On the Confederate side, several southern states placed monuments on Gettysburg’s hallowed ground- mostly located on the western side near Seminary Ridge. Virginia, North Carolina, and Tennessee have memorials here, but the most elegant one is the Louisiana State Monument. Created by famed sculptor Donald De Lue, it is named “Peace and Memory” and was dedicated in 1971.

The statue portrays a wounded New Orleans gunner with the spirit of the confederacy dancing overhead while blowing a trumpet and holding a flaming cannon ball. But the tree that supports the symbolic feature has two trunks, recognizing both northern and southern sacrifices. The Louisiana Monument is an evocative work of art.

In battlefield strategy, the high ground is always an advantageous position, and at Gettysburg that spot is Little Round Top. For modern-day visitors, this famous locale offers a panoramic view of the battlefield, with a vista of the far western mountains.

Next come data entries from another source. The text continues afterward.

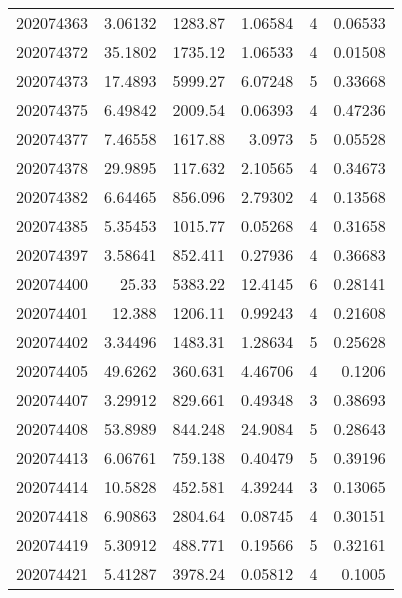 \begin{tabular}{rrrrrr}
 202074363 &          3.06132 &     1283.87   &            1.06584 &           4 & 0.06533 \\
 202074372 &         35.1802  &     1735.12   &            1.06533 &           4 & 0.01508 \\
 202074373 &         17.4893  &     5999.27   &            6.07248 &           5 & 0.33668 \\
 202074375 &          6.49842 &     2009.54   &            0.06393 &           4 & 0.47236 \\
 202074377 &          7.46558 &     1617.88   &            3.0973  &           5 & 0.05528 \\
 202074378 &         29.9895  &      117.632  &            2.10565 &           4 & 0.34673 \\
 202074382 &          6.64465 &      856.096  &            2.79302 &           4 & 0.13568 \\
 202074385 &          5.35453 &     1015.77   &            0.05268 &           4 & 0.31658 \\
 202074397 &          3.58641 &      852.411  &            0.27936 &           4 & 0.36683 \\
 202074400 &         25.33    &     5383.22   &           12.4145  &           6 & 0.28141 \\
 202074401 &         12.388   &     1206.11   &            0.99243 &           4 & 0.21608 \\
 202074402 &          3.34496 &     1483.31   &            1.28634 &           5 & 0.25628 \\
 202074405 &         49.6262  &      360.631  &            4.46706 &           4 & 0.1206  \\
 202074407 &          3.29912 &      829.661  &            0.49348 &           3 & 0.38693 \\
 202074408 &         53.8989  &      844.248  &           24.9084  &           5 & 0.28643 \\
 202074413 &          6.06761 &      759.138  &            0.40479 &           5 & 0.39196 \\
 202074414 &         10.5828  &      452.581  &            4.39244 &           3 & 0.13065 \\
 202074418 &          6.90863 &     2804.64   &            0.08745 &           4 & 0.30151 \\
 202074419 &          5.30912 &      488.771  &            0.19566 &           5 & 0.32161 \\
 202074421 &          5.41287 &     3978.24   &            0.05812 &           4 & 0.1005  \\

\end{tabular}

Standing atop a rocky perch here is a likeness of Gouverneur Warren, a Union General and Chief Engineer for the Army of the Potomac. Warren supposedly stood on this spot during the battle and discovered a Confederate flanking maneuver that threatened this important position. After later resigning his commission following a post-war protest, Warren was eventually buried in civilian clothes, requesting no military honors. Since General Warren faded into obscurity, this monument could also be considered a tribute to the rugged Pennsylvania landscape.

The Warren Statue at Little Round Top affords a view of the rural Pennsylvania countryside.

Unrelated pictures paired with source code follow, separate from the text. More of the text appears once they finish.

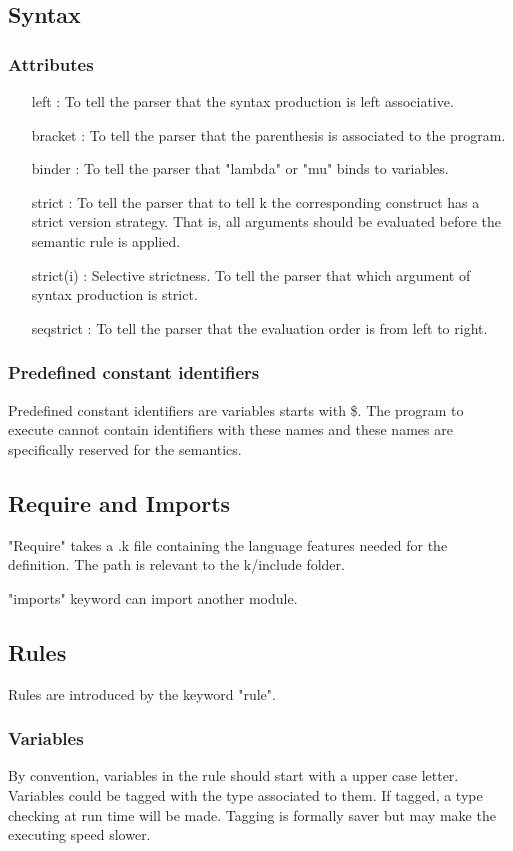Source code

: \documentclass[a4paper]{article}
\begin{document}
\subsection{Syntax}
\subsubsection{Attributes}
\begin{itemize}
    \item [left]: To tell the parser that the syntax production is left associative.
    \item [bracket]: To tell the parser that the parenthesis is associated to the program.
    \item [binder]: To tell the parser that "lambda" or "mu" binds to variables.
    \item [strict]: To tell the parser that to tell k the corresponding construct has a strict version strategy. That is, all arguments should be evaluated before the semantic rule is applied.
    \item [strict(i)]: Selective strictness. To tell the parser that which argument of syntax production is strict.
    \item [seqstrict]: To tell the parser that the evaluation order is from left to right.
\end{itemize}

\subsubsection{Predefined constant identifiers}
Predefined constant identifiers are variables starts with \$. The program to execute cannot contain identifiers with these names and these names are specifically reserved for the semantics.

\subsection{Require and Imports}
"Require" takes a .k file containing the language features needed for the definition. The path is relevant to the k/include folder.

"imports" keyword can import another module.

\subsection{Rules}
Rules are introduced by the keyword "rule".
\subsubsection{Variables}
By convention, variables in the rule should start with a upper case letter. Variables could be tagged with the type associated to them. If tagged, a type checking at run time will be made. Tagging is formally saver but may make the executing speed slower.
\end{document}
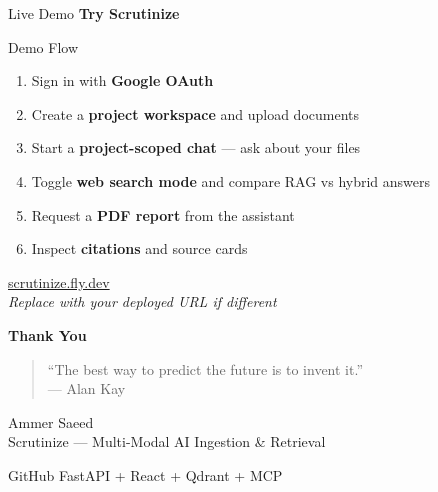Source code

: \documentclass[aspectratio=169,11pt]{beamer}
\begin{document}
\begin{frame}{Live Demo}
  \centering
  \Large\textbf{Try Scrutinize}

  \vspace{1em}
  \begin{block}{Demo Flow}
    \begin{enumerate}
      \item Sign in with \textbf{Google OAuth}
      \item Create a \textbf{project workspace} and upload documents
      \item Start a \textbf{project-scoped chat} --- ask about your files
      \item Toggle \textbf{web search mode} and compare RAG vs hybrid answers
      \item Request a \textbf{PDF report} from the assistant
      \item Inspect \textbf{citations} and source cards
    \end{enumerate}
  \end{block}

  \vspace{0.8em}
  \href{https://scrutinize.fly.dev}{\large scrutinize.fly.dev}\\[0.3em]
  {\small\textit{Replace with your deployed URL if different}}
\end{frame}

\begin{frame}[plain]
  \centering
  \vspace{1.5cm}
  {\Huge\bfseries Thank You}

  \vspace{1.2cm}
  \begin{quote}
    \large
    ``The best way to predict the future is to invent it.''\\[0.4em]
    \normalsize --- Alan Kay
  \end{quote}

  \vspace{1.2cm}
  {\large Ammer Saeed}\\[0.2em]
  {\normalsize Scrutinize --- Multi-Modal AI Ingestion \& Retrieval}

  \vspace{0.8cm}
  \small
  GitHub \textbar{} FastAPI + React + Qdrant + MCP
\end{frame}
\end{document}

The most impressive monument on the battleground is fittingly the State of Pennsylvania Memorial. This 110-foot-tall granite structure is an architectural wonder, visible from points all over the battlefield. Friezes and statues decorate each side and a 500-pound “Goddess of Victory and Peace” statue, made from melted Civil War cannons, adorns the top. Completed in 1914, the monument commemorates the 34,000 Pennsylvania soldiers who fought at Gettysburg. A spiral staircase leads to the roof so visitors can enjoy an elevated 360-degree view.

As the last of the Civil War veterans faded into mortal history, a new idealistic monument was unveiled in 1938. On July 3rd, 75 years after the battle, President Franklin Roosevelt traveled to Gettysburg to dedicate the Eternal Light Peace Memorial. In attendance were 250,000 people; another 100,000 supposedly never made the ceremony due to gridlocked roads. Originally conceived for the 50th battle anniversary, this monument has relief sculptures of two women and an American eagle. An inscribed hopeful motto on the monument reads: Peace Eternal in a Nation United. Light from its natural gas flame can be seen for 20 miles.

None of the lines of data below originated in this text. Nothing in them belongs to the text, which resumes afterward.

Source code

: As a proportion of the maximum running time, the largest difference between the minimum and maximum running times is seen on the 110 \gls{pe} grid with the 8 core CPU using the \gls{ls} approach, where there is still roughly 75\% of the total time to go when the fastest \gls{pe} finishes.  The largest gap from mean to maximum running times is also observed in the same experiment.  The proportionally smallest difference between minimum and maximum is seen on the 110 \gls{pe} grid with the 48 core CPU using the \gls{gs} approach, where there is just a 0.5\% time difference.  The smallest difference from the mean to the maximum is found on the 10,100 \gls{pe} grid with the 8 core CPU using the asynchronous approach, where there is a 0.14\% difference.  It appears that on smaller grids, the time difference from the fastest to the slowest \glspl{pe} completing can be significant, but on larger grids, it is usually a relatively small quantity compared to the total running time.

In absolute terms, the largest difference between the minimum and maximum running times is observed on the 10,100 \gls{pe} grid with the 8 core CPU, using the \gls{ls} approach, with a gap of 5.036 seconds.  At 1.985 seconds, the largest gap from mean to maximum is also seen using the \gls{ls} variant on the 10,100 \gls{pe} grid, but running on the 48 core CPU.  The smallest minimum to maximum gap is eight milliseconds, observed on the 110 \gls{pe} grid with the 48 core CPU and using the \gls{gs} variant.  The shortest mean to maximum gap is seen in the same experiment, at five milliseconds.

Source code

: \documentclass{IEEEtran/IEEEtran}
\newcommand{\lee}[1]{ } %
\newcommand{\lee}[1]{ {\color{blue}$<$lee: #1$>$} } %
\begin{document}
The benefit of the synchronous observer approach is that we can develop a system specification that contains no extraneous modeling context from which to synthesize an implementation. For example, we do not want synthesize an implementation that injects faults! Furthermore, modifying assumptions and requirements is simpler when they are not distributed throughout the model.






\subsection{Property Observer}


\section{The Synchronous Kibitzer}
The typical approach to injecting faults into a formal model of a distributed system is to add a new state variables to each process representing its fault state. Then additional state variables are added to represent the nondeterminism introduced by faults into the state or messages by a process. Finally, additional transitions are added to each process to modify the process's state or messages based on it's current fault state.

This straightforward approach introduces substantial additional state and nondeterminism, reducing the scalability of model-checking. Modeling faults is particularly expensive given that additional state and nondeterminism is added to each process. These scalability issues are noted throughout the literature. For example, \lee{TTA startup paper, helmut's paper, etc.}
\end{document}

Viewing Gettysburg monuments in modern times, it’s important to remember that these structures often reflect past traditions or selective memory- which includes regional differences, and progressive stages of ethnic diversity and racial civil rights. The memorials also symbolize ideals and opinions of long-ago individuals or organizations who originally built them- not always in sync with contemporary society’s constant march toward a more perfect union.

Despite their connections to fallible humans, the prominent positions these memorials sometimes occupy seemingly suggests they were installed not only to remember historic events but also to celebrate perfect individual character. So, how to judge past historic figures- by today’s standards or the norms of their era? No memorialized historical figure is immune to this difficult question, from Christopher Columbus, to our Founding Fathers, to Civil War Generals.

The Warren Monument at Little Round Top offers a view of the battlefield and western horizon.

Monuments sometimes romanticize war, or remind of earlier divisions. But they also hopefully serve as a stern reminder of the brutality that war inflicts on human civilizations, as well as the lessons learned about past injustices suffered by marginalized citizens. As we continuously reflect on our common heritage, the inscription on Gettysburg’s Eternal Peace Memorial is a noble ideal that guides American and world societies into the future.